SHANGHAI (BLOOMBERG) - China's stocks climbed for a second day as speculation the government will accelerate mergers among state-owned enterprises overshadowed worse-than expected economic data.
The Shanghai Composite Index climbed 1.8 per cent to 3,812.02 at 10:13 a.m. local time. China is considering combining China Shipping Group and Cosco Group, its two major shipping companies, according to people familiar with the matter. Producer prices fell in July to the lowest level since 2009 and exports dropped more than expected, data over the weekend showed. The Hang Seng China Enterprises Index of mainland shares traded in Hong Kong slid 0.7 per cent.

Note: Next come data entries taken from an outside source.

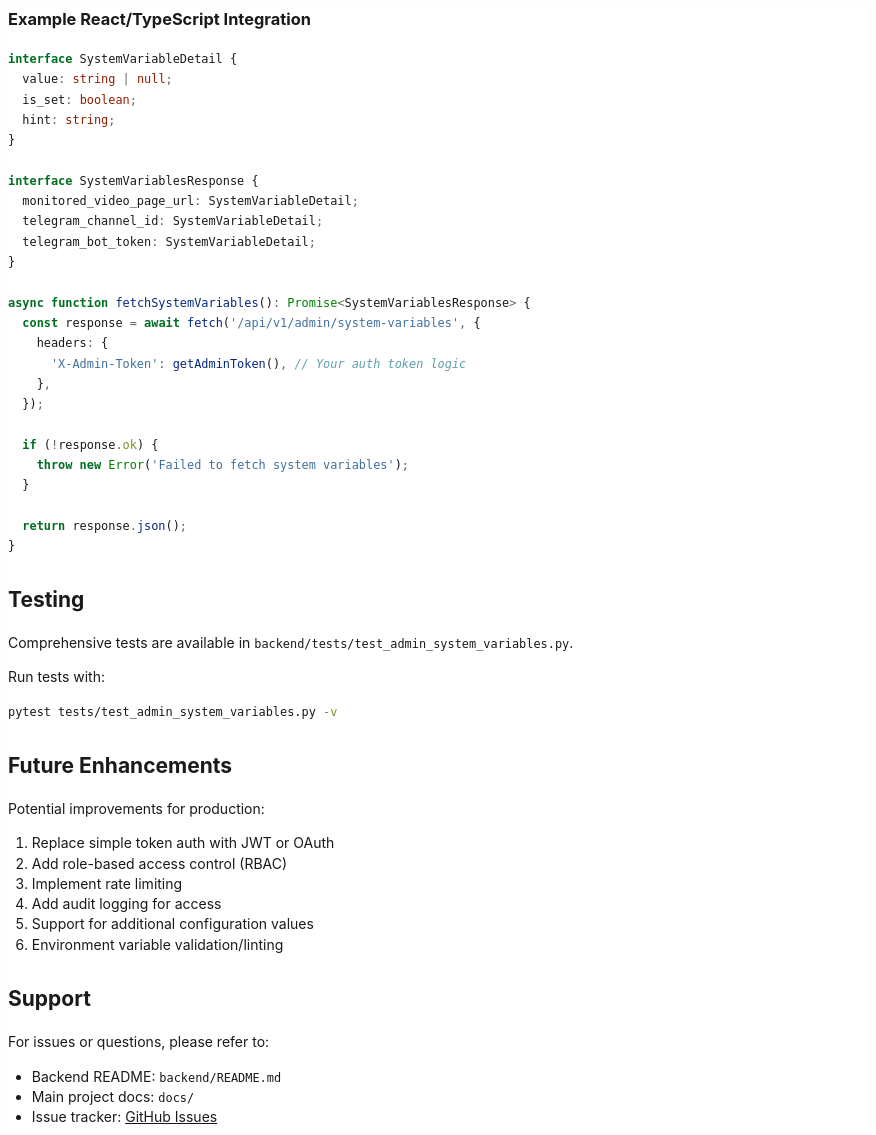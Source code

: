 ### Example React/TypeScript Integration

```typescript
interface SystemVariableDetail {
  value: string | null;
  is_set: boolean;
  hint: string;
}

interface SystemVariablesResponse {
  monitored_video_page_url: SystemVariableDetail;
  telegram_channel_id: SystemVariableDetail;
  telegram_bot_token: SystemVariableDetail;
}

async function fetchSystemVariables(): Promise<SystemVariablesResponse> {
  const response = await fetch('/api/v1/admin/system-variables', {
    headers: {
      'X-Admin-Token': getAdminToken(), // Your auth token logic
    },
  });
  
  if (!response.ok) {
    throw new Error('Failed to fetch system variables');
  }
  
  return response.json();
}
```

## Testing

Comprehensive tests are available in `backend/tests/test_admin_system_variables.py`.

Run tests with:
```bash
pytest tests/test_admin_system_variables.py -v
```

## Future Enhancements

Potential improvements for production:

1. Replace simple token auth with JWT or OAuth
2. Add role-based access control (RBAC)
3. Implement rate limiting
4. Add audit logging for access
5. Support for additional configuration values
6. Environment variable validation/linting

## Support

For issues or questions, please refer to:
- Backend README: `backend/README.md`
- Main project docs: `docs/`
- Issue tracker: [GitHub Issues](https://github.com/wookikiik/video-alert/issues)
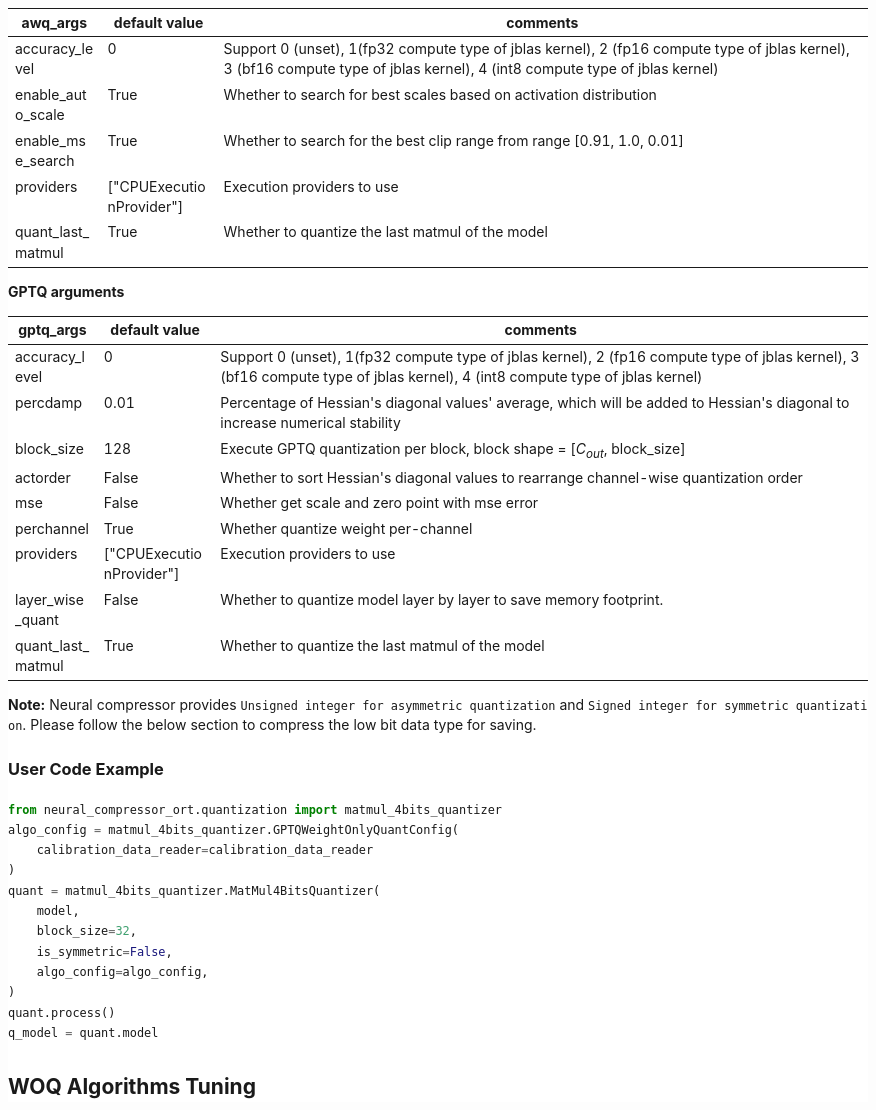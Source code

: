 |  awq_args  | default value |                               comments                              |
|----------|-------------|-------------------------------------------------------------------|
|  accuracy_level |      0     | Support 0 (unset), 1(fp32 compute type of jblas kernel), 2 (fp16 compute type of jblas kernel), 3 (bf16 compute type of jblas kernel), 4 (int8 compute type of jblas kernel) |
|  enable_auto_scale |      True     | Whether to search for best scales based on activation distribution   |
|  enable_mse_search |      True     | Whether to search for the best clip range from range [0.91, 1.0, 0.01] |
|  providers |      ["CPUExecutionProvider"]     | Execution providers to use   |
|  quant_last_matmul |      True     |  Whether to quantize the last matmul of the model   |

**GPTQ arguments**

|  gptq_args  | default value |                               comments                              |
|----------|-------------|-------------------------------------------------------------------|
|  accuracy_level |      0     | Support 0 (unset), 1(fp32 compute type of jblas kernel), 2 (fp16 compute type of jblas kernel), 3 (bf16 compute type of jblas kernel), 4 (int8 compute type of jblas kernel) |
|  percdamp | 0.01 | Percentage of Hessian's diagonal values' average, which will be added to Hessian's diagonal to increase numerical stability|
|  block_size  | 128 | Execute GPTQ quantization per block, block shape = [$C_{out}$, block_size] |
|  actorder | False |   Whether to sort Hessian's diagonal values to rearrange channel-wise quantization order|
|  mse | False |   Whether get scale and zero point with mse error |
|  perchannel | True |   Whether quantize weight per-channel |
|  providers |      ["CPUExecutionProvider"]     | Execution providers to use   |
|  layer_wise_quant    |      False    | Whether to quantize model layer by layer to save memory footprint. |
|  quant_last_matmul |      True     |  Whether to quantize the last matmul of the model   |

**Note:** Neural compressor provides `Unsigned integer for asymmetric quantization` and `Signed integer for symmetric quantization`. Please follow the below section to compress the low bit data type for saving.


### **User Code Example**
```python
from neural_compressor_ort.quantization import matmul_4bits_quantizer
algo_config = matmul_4bits_quantizer.GPTQWeightOnlyQuantConfig(
    calibration_data_reader=calibration_data_reader
)
quant = matmul_4bits_quantizer.MatMul4BitsQuantizer(
    model,
    block_size=32,
    is_symmetric=False,
    algo_config=algo_config,
)
quant.process()
q_model = quant.model
```

## WOQ Algorithms Tuning
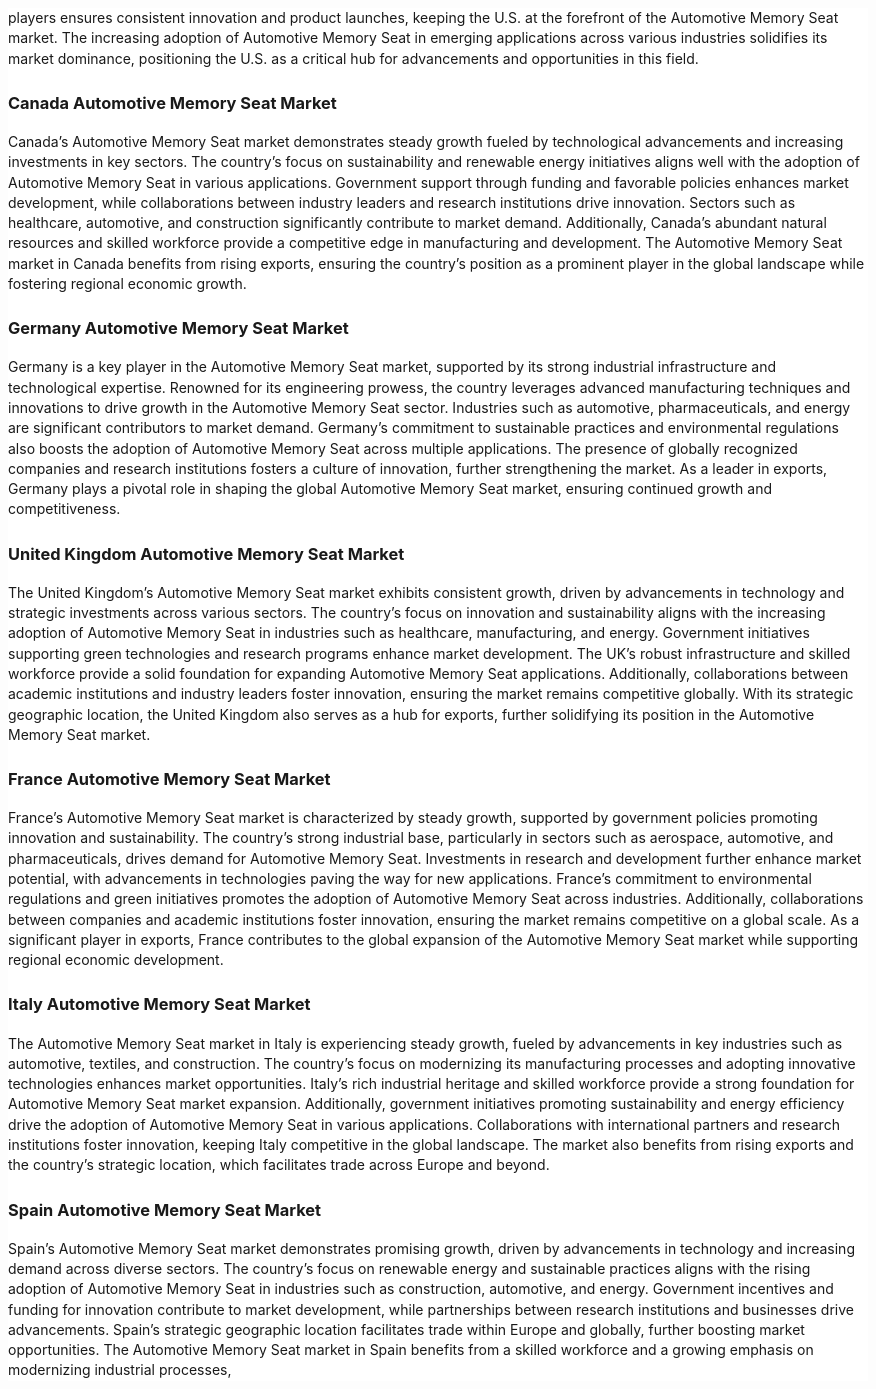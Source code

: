 players ensures consistent innovation and product launches, keeping the U.S. at the forefront of the Automotive Memory Seat market. The increasing adoption of Automotive Memory Seat in emerging applications across various industries solidifies its market dominance, positioning the U.S. as a critical hub for advancements and opportunities in this field.</p><h3>Canada Automotive Memory Seat Market</h3><p>Canada&rsquo;s Automotive Memory Seat market demonstrates steady growth fueled by technological advancements and increasing investments in key sectors. The country&rsquo;s focus on sustainability and renewable energy initiatives aligns well with the adoption of Automotive Memory Seat in various applications. Government support through funding and favorable policies enhances market development, while collaborations between industry leaders and research institutions drive innovation. Sectors such as healthcare, automotive, and construction significantly contribute to market demand. Additionally, Canada&rsquo;s abundant natural resources and skilled workforce provide a competitive edge in manufacturing and development. The Automotive Memory Seat market in Canada benefits from rising exports, ensuring the country&rsquo;s position as a prominent player in the global landscape while fostering regional economic growth.</p><h3>Germany Automotive Memory Seat Market</h3><p>Germany is a key player in the Automotive Memory Seat market, supported by its strong industrial infrastructure and technological expertise. Renowned for its engineering prowess, the country leverages advanced manufacturing techniques and innovations to drive growth in the Automotive Memory Seat sector. Industries such as automotive, pharmaceuticals, and energy are significant contributors to market demand. Germany&rsquo;s commitment to sustainable practices and environmental regulations also boosts the adoption of Automotive Memory Seat across multiple applications. The presence of globally recognized companies and research institutions fosters a culture of innovation, further strengthening the market. As a leader in exports, Germany plays a pivotal role in shaping the global Automotive Memory Seat market, ensuring continued growth and competitiveness.</p><h3>United Kingdom Automotive Memory Seat Market</h3><p>The United Kingdom&rsquo;s Automotive Memory Seat market exhibits consistent growth, driven by advancements in technology and strategic investments across various sectors. The country&rsquo;s focus on innovation and sustainability aligns with the increasing adoption of Automotive Memory Seat in industries such as healthcare, manufacturing, and energy. Government initiatives supporting green technologies and research programs enhance market development. The UK&rsquo;s robust infrastructure and skilled workforce provide a solid foundation for expanding Automotive Memory Seat applications. Additionally, collaborations between academic institutions and industry leaders foster innovation, ensuring the market remains competitive globally. With its strategic geographic location, the United Kingdom also serves as a hub for exports, further solidifying its position in the Automotive Memory Seat market.</p><h3>France Automotive Memory Seat Market</h3><p>France&rsquo;s Automotive Memory Seat market is characterized by steady growth, supported by government policies promoting innovation and sustainability. The country&rsquo;s strong industrial base, particularly in sectors such as aerospace, automotive, and pharmaceuticals, drives demand for Automotive Memory Seat. Investments in research and development further enhance market potential, with advancements in technologies paving the way for new applications. France&rsquo;s commitment to environmental regulations and green initiatives promotes the adoption of Automotive Memory Seat across industries. Additionally, collaborations between companies and academic institutions foster innovation, ensuring the market remains competitive on a global scale. As a significant player in exports, France contributes to the global expansion of the Automotive Memory Seat market while supporting regional economic development.</p><h3>Italy Automotive Memory Seat Market</h3><p>The Automotive Memory Seat market in Italy is experiencing steady growth, fueled by advancements in key industries such as automotive, textiles, and construction. The country&rsquo;s focus on modernizing its manufacturing processes and adopting innovative technologies enhances market opportunities. Italy&rsquo;s rich industrial heritage and skilled workforce provide a strong foundation for Automotive Memory Seat market expansion. Additionally, government initiatives promoting sustainability and energy efficiency drive the adoption of Automotive Memory Seat in various applications. Collaborations with international partners and research institutions foster innovation, keeping Italy competitive in the global landscape. The market also benefits from rising exports and the country&rsquo;s strategic location, which facilitates trade across Europe and beyond.</p><h3>Spain Automotive Memory Seat Market</h3><p>Spain&rsquo;s Automotive Memory Seat market demonstrates promising growth, driven by advancements in technology and increasing demand across diverse sectors. The country&rsquo;s focus on renewable energy and sustainable practices aligns with the rising adoption of Automotive Memory Seat in industries such as construction, automotive, and energy. Government incentives and funding for innovation contribute to market development, while partnerships between research institutions and businesses drive advancements. Spain&rsquo;s strategic geographic location facilitates trade within Europe and globally, further boosting market opportunities. The Automotive Memory Seat market in Spain benefits from a skilled workforce and a growing emphasis on modernizing industrial processes,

"State-owned enterprise mergers are an investment theme that's quite certain and there are signs that the move will speed up," said Li Jingyuan, a general manager at Shanghai Zhaoyi Asset Management, who is adding to his stock holdings. "Foreign investors pay more attention to economic data and fundamentals, while local investors are more sensitive to policies. That's why we see the divergence of the two markets."
The CSI 300 Index rose 2 per cent. The Hang Seng Index slipped 0.7 per cent. Trading volumes in the Shanghai Composite were 15 per cent lower than the 30-day average for this time of day.
The Shanghai gauge has rebounded 8.7 per cent since the July low as authorities took unprecedented measures to shore up markets including banning stake disposals by major shareholders, suspending initial public offerings and compelling state-run institutions to support the market with equity purchases.
China CSSC Holdings Ltd. and China Shipbuilding Industry Co. surged more than 7 per cent, leading gains among industrial companies. The government may combine China Shipping Group and COSCO Group or merge some of their operations, according to the people, who asked not to be identified because the deliberations aren't public. The two companies' listed units including China Shipping Development Co. and China Cosco Holdings Co. were suspended from trading on Monday.
The producer-price index fell 5.4 per cent year on year last month, according to the National Bureau of Statistics. The drop, which exceeded the median estimate for a 5 per cent decrease, extends declines to 41 straight months. The consumer-price index increased 1.6 per cent, as a surge in pork prices offset sluggish growth in the cost of non-food items.
Exports fell 8.3 per cent from a year earlier in dollar terms, the customs administration said. The reading was four times more than the estimate for a 1.5 per cent decline in a Bloomberg survey and compared with an increase of 2.8 per cent in June. Imports dropped 8.1 per cent, widening from a 6.6 per cent decrease in June. Data on industrial production and retail sales are due on Wednesday.
In Hong Kong, PetroChina Co. and China Petroleum & Chemical Corp., the biggest Chinese refiners, slumped at least 1.6 per cent. Guangzhou Automobile Group Co. declined 1.5 per cent.
Margin traders increased holdings of shares purchased with borrowed money on Friday, with the outstanding balance of margin debt on the Shanghai Stock Exchange rising by 0.7 per cent to 845.6 billion yuan (S$188.6 billion).
The median stock on mainland bourses trades at 66 times reported earnings, higher than any of the world's 10 largest markets, according to data compiled by Bloomberg.